The second product will illuminate the spatial patterns of mass changes at a formal resolution of 50-100 km, although the actual physical resolution of GRACE is rather on the 200 km level.
 

Grounding Line Location (GLL)

The location of the transition where the ice resting on bedrock detaches and becomes a floating ice shelf is a critical parameter needed for calculations of the ice sheet mass budget, as well as for modelling ice ocean interactions, ice sheet dynamics, subglacial melt and oceanic tides. Due to its importance the grounding line position is one of the key parameters of the ice sheets which have been derived from satellite observations within the project.
 
The retrieval of the grounding line position is based on the influence of the ocean tides on the floating part of the ice which rests in hydrostatic equilibrium.
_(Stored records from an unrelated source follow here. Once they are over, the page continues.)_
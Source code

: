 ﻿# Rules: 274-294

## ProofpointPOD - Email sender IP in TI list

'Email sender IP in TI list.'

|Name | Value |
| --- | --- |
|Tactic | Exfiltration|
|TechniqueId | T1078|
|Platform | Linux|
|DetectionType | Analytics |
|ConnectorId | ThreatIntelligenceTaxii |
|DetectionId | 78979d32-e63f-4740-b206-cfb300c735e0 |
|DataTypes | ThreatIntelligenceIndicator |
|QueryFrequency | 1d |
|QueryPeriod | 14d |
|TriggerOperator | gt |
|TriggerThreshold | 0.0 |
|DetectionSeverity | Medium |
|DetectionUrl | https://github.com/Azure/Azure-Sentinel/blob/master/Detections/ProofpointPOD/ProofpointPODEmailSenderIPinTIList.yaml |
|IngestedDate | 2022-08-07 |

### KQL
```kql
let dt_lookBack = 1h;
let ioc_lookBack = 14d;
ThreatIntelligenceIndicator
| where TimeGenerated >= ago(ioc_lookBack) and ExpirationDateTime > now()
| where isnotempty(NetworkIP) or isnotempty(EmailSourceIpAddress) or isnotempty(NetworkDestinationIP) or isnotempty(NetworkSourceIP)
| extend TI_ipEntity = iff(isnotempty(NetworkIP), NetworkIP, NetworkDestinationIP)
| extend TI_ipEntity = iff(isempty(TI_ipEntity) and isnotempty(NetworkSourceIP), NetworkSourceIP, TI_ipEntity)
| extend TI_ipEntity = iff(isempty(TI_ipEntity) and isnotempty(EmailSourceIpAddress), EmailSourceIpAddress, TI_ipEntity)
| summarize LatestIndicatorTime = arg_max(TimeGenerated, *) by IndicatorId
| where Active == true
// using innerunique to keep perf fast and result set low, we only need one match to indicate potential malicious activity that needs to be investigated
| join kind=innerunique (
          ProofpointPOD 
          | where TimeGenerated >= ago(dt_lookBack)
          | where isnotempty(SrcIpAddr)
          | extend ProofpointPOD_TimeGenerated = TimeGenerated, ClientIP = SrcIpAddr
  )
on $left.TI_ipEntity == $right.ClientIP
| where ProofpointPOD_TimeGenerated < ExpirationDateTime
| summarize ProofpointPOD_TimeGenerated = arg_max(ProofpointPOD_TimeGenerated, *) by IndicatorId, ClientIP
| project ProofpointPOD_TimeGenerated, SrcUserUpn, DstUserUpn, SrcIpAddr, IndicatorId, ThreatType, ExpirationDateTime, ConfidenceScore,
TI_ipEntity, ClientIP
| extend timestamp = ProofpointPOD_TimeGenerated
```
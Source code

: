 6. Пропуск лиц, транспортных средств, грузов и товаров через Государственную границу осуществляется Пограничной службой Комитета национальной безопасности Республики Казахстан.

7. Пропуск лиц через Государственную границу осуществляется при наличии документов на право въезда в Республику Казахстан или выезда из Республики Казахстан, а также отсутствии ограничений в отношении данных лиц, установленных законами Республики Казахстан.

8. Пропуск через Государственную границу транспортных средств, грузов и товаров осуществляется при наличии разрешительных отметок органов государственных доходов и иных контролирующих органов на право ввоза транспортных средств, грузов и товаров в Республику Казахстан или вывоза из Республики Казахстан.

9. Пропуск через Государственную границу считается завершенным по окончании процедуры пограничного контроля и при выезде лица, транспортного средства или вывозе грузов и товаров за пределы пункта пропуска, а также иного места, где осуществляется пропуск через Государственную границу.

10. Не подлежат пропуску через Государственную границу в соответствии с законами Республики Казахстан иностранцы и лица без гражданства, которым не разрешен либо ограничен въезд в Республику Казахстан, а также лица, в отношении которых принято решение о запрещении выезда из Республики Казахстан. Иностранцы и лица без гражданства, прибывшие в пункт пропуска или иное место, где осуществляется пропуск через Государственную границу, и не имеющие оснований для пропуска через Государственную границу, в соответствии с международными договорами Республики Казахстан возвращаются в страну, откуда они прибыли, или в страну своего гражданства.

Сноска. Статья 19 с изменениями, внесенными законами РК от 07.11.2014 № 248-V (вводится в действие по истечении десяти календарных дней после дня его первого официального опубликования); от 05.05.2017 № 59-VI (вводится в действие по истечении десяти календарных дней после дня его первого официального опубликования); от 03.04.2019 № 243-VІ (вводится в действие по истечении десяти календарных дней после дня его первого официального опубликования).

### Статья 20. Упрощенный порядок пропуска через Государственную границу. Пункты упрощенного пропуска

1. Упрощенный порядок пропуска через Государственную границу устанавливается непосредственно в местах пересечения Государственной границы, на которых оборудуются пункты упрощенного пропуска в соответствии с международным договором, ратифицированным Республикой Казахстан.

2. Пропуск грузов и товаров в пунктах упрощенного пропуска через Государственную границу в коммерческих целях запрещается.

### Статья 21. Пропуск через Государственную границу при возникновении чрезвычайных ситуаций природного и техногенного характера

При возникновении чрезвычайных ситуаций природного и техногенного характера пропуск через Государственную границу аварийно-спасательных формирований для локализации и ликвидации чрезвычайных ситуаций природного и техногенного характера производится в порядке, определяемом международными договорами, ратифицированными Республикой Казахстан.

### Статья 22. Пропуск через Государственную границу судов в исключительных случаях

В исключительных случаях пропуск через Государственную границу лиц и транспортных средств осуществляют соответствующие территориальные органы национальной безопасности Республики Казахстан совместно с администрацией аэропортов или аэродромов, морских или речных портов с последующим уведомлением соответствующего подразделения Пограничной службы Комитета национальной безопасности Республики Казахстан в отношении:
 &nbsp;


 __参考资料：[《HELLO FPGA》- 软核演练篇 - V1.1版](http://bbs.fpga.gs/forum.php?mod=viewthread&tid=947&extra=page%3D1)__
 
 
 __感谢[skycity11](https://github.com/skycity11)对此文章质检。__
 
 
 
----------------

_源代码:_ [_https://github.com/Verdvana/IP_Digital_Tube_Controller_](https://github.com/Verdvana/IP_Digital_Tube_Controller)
Due to the fact that this tidal rise is absent on the grounded part of the glacier, a vertical deformation appears in the transition area.
 
The InSAR double differencing method (DInSAR) has been identified to be one of the most accurate techniques for locating the vertical tidal deformation of the ice sheet. At least two pairs of coherent repeat pass data sets must be combined in order to remove the common velocity component revealing the vertical component due to tidal motion. In practice the major limiting factor of this technique is the availability of datasets with sufficiently high InSAR coherence. Physical phenomena such as snow accumulation, drift, or melting may significantly change the surface properties between the satellite passes and thus the backscatter behaviour which can lead to loss of phase coherence in the interferograms.
 
The deformation of the grounding zone appears in the double difference interferogram as a dense fringe belt which represents height changes due to ocean tides and air pressure differences between the SAR acquisitions. In order to obtain the grounding line location (GLL), the upper flexure limit needs to be detected and mapped. The difficulty lays hereby in the recognition of the deformation region and the conversion of the classified pixel based area into a polygon. The GLL will be derived on selected key ice streams and glaciers identified by the science community.